= The task =
Could you reproduce, word for word, everything below from the line containing "sai nhỏ nhất" down to the line containing "số láng giềng\\", with both of those lines included and no others?

* * * * * * * * *

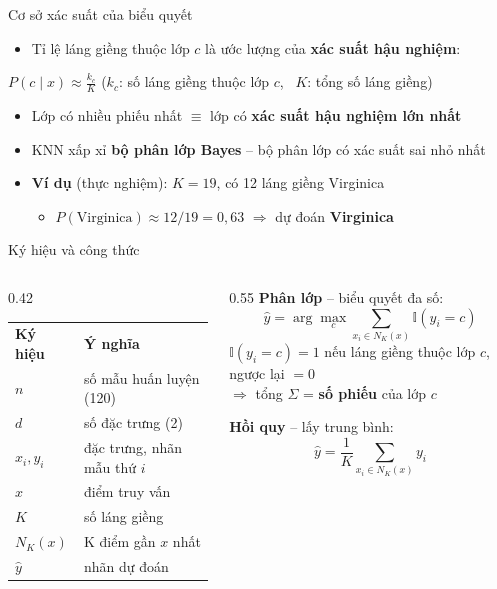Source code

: \documentclass[aspectratio=169,10pt]{beamer}
\newcommand{\hl}[1]{\textcolor{nhan}{\textbf{#1}}}
\newcommand{\hop}[1]{\begin{center}\colorbox{bang}{\parbox{0.92\linewidth}{\centering #1}}\end{center}}
\begin{document}
\begin{frame}{Cơ sở xác suất của biểu quyết}
\begin{itemize}\setlength\itemsep{0.6em}
  \item Tỉ lệ láng giềng thuộc lớp $c$ là ước lượng của \textbf{xác suất hậu nghiệm}:
\end{itemize}
\hop{$\displaystyle P(c \mid x) \approx \frac{k_c}{K}$ \qquad ($k_c$: số láng giềng thuộc lớp $c$, \ $K$: tổng số láng giềng)}
\begin{itemize}\setlength\itemsep{0.6em}
  \item Lớp có nhiều phiếu nhất $\equiv$ lớp có \textbf{xác suất hậu nghiệm lớn nhất}
  \item KNN xấp xỉ \hl{bộ phân lớp Bayes} -- bộ phân lớp có xác suất sai nhỏ nhất
  \item \textbf{Ví dụ} (thực nghiệm): $K = 19$, có 12 láng giềng Virginica
  \begin{itemize}
    \item $P(\text{Virginica}) \approx 12/19 = 0{,}63$ \quad $\Rightarrow$ dự đoán \hl{Virginica}
  \end{itemize}
\end{itemize}
\end{frame}

\begin{frame}{Ký hiệu và công thức}
\begin{columns}[T,totalwidth=\textwidth]
\begin{column}{0.42\textwidth}
\footnotesize
\renewcommand{\arraystretch}{1.25}
\begin{tabular}{@{}ll@{}}
\rowcolor{bang}\textbf{Ký hiệu} & \textbf{Ý nghĩa}\\
$n$ & số mẫu huấn luyện (120)\\
$d$ & số đặc trưng (2)\\
$x_i, y_i$ & đặc trưng, nhãn mẫu thứ $i$\\
$x$ & điểm truy vấn\\
$K$ & số láng giềng\\
$N_K(x)$ & K điểm gần $x$ nhất\\
$\hat y$ & nhãn dự đoán\\
\end{tabular}
\end{column}
\begin{column}{0.55\textwidth}
\textbf{Phân lớp} -- biểu quyết đa số:
\[\hat y = \arg\max_{c} \sum_{x_i \in N_K(x)} \mathbb{I}(y_i = c)\]
\vspace{0.2em}
{\small $\mathbb{I}(y_i = c) = 1$ nếu láng giềng thuộc lớp $c$, ngược lại $= 0$ \\ $\Rightarrow$ tổng $\Sigma$ = \textbf{số phiếu} của lớp $c$}

\vspace{0.6em}
\textbf{Hồi quy} -- lấy trung bình:
\[\hat y = \frac{1}{K}\sum_{x_i \in N_K(x)} y_i\]
\end{column}
\end{columns}
\end{frame}
\end{document}
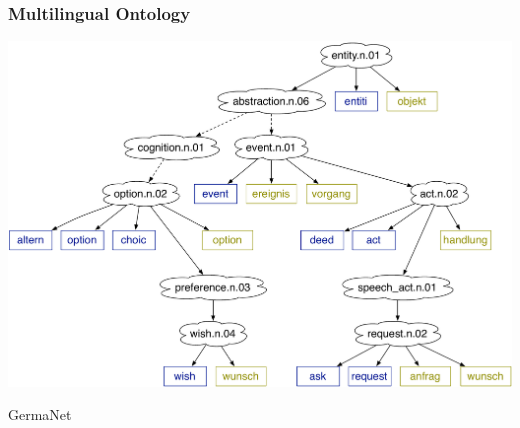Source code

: \fi

\frame
{
  \frametitle{Multilingual Ontology}

\begin{center}
\includegraphics[width=0.75\linewidth]{mlslda/germanet}
\end{center}

\vspace{-.8cm}

\begin{center}
	\item GermaNet~\cite{hamp-97,kunze-02}
\end{center}

}


\ifhighlevel

\else

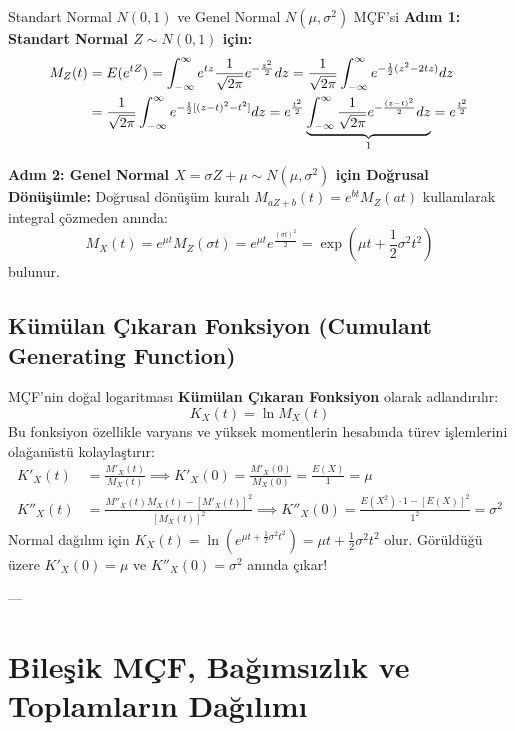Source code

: \documentclass[12pt,a4paper]{article}
\begin{document}
\begin{ornek}{Standart Normal $N(0,1)$ ve Genel Normal $N(\mu, \sigma^2)$ MÇF'si}
\textbf{Adım 1: Standart Normal $Z \sim N(0,1)$ için:}
\begin{align}
    M_Z(t) &= E(e^{tZ}) = \int_{-\infty}^{\infty} e^{tz} \frac{1}{\sqrt{2\pi}} e^{-\frac{z^2}{2}} dz = \frac{1}{\sqrt{2\pi}} \int_{-\infty}^{\infty} e^{-\frac{1}{2}(z^2 - 2tz)} dz \notag \\
    &= \frac{1}{\sqrt{2\pi}} \int_{-\infty}^{\infty} e^{-\frac{1}{2}[(z-t)^2 - t^2]} dz = e^{\frac{t^2}{2}} \underbrace{\int_{-\infty}^{\infty} \frac{1}{\sqrt{2\pi}} e^{-\frac{(z-t)^2}{2}} dz}_{1} = e^{\frac{t^2}{2}}
\end{align}

\textbf{Adım 2: Genel Normal $X = \sigma Z + \mu \sim N(\mu, \sigma^2)$ için Doğrusal Dönüşümle:}  
Doğrusal dönüşüm kuralı $M_{aZ+b}(t) = e^{bt} M_Z(at)$ kullanılarak integral çözmeden anında:
\begin{equation}
    \boxed{M_X(t) = e^{\mu t} M_Z(\sigma t) = e^{\mu t} e^{\frac{(\sigma t)^2}{2}} = \exp\left( \mu t + \frac{1}{2}\sigma^2 t^2 \right)}
\end{equation}
bulunur.
\end{ornek}

\subsection{Kümülan Çıkaran Fonksiyon (Cumulant Generating Function)}
MÇF'nin doğal logaritması \textbf{Kümülan Çıkaran Fonksiyon} olarak adlandırılır:
\begin{equation}
    K_X(t) = \ln M_X(t)
\end{equation}
Bu fonksiyon özellikle varyans ve yüksek momentlerin hesabında türev işlemlerini olağanüstü kolaylaştırır:
\begin{align}
    K'_X(t) &= \frac{M'_X(t)}{M_X(t)} \implies K'_X(0) = \frac{M'_X(0)}{M_X(0)} = \frac{E(X)}{1} = \mu \\
    K''_X(t) &= \frac{M''_X(t) M_X(t) - [M'_X(t)]^2}{[M_X(t)]^2} \implies K''_X(0) = \frac{E(X^2) \cdot 1 - [E(X)]^2}{1^2} = \sigma^2
\end{align}
Normal dağılım için $K_X(t) = \ln\left( e^{\mu t + \frac{1}{2}\sigma^2 t^2} \right) = \mu t + \frac{1}{2}\sigma^2 t^2$ olur.  
Görüldüğü üzere $K'_X(0) = \mu$ ve $K''_X(0) = \sigma^2$ anında çıkar!

---

\section{Bileşik MÇF, Bağımsızlık ve Toplamların Dağılımı}
\end{document}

* * * * * * * * *

= Task result =
  \item KNN xấp xỉ \hl{bộ phân lớp Bayes} -- bộ phân lớp có xác suất sai nhỏ nhất
  \item \textbf{Ví dụ} (thực nghiệm): $K = 19$, có 12 láng giềng Virginica
  \begin{itemize}
    \item $P(\text{Virginica}) \approx 12/19 = 0{,}63$ \quad $\Rightarrow$ dự đoán \hl{Virginica}
  \end{itemize}
\end{itemize}
\end{frame}

\begin{frame}{Ký hiệu và công thức}
\begin{columns}[T,totalwidth=\textwidth]
\begin{column}{0.42\textwidth}
\footnotesize
\renewcommand{\arraystretch}{1.25}
\begin{tabular}{@{}ll@{}}
\rowcolor{bang}\textbf{Ký hiệu} & \textbf{Ý nghĩa}\\
$n$ & số mẫu huấn luyện (120)\\
$d$ & số đặc trưng (2)\\
$x_i, y_i$ & đặc trưng, nhãn mẫu thứ $i$\\
$x$ & điểm truy vấn\\
$K$ & số láng giềng\\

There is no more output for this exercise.